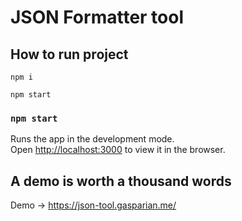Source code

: # JSON Formatter tool

## How to run project


```
npm i

npm start
```

### `npm start`

Runs the app in the development mode.\
Open [http://localhost:3000](http://localhost:3000) to view it in the browser.


## A demo is worth a thousand words
Demo -> https://json-tool.gasparian.me/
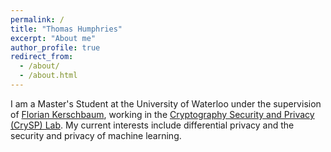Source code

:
 ```yaml
---
permalink: /
title: "Thomas Humphries"
excerpt: "About me"
author_profile: true
redirect_from: 
  - /about/
  - /about.html
---
```



I am a Master's Student at the University of Waterloo under the supervision of [Florian Kerschbaum](https://cs.uwaterloo.ca/~fkerschb), working in the [Cryptography Security and Privacy (CrySP) Lab](https://crysp.uwaterloo.ca). My current interests include differential privacy and the security and privacy of machine learning.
+++
→ Exercise: Please transcribe all of the entries exactly and omit any picture they hold.

→ Written reply:
Source code

: # JSON Formatter tool

## How to run project


```
npm i

npm start
```

### `npm start`

Runs the app in the development mode.\
Open [http://localhost:3000](http://localhost:3000) to view it in the browser.


## A demo is worth a thousand words
Demo -> https://json-tool.gasparian.me/
Source code

:
 ```yaml
---
permalink: /
title: "Thomas Humphries"
excerpt: "About me"
author_profile: true
redirect_from: 
  - /about/
  - /about.html
---
```



I am a Master's Student at the University of Waterloo under the supervision of [Florian Kerschbaum](https://cs.uwaterloo.ca/~fkerschb), working in the [Cryptography Security and Privacy (CrySP) Lab](https://crysp.uwaterloo.ca). My current interests include differential privacy and the security and privacy of machine learning.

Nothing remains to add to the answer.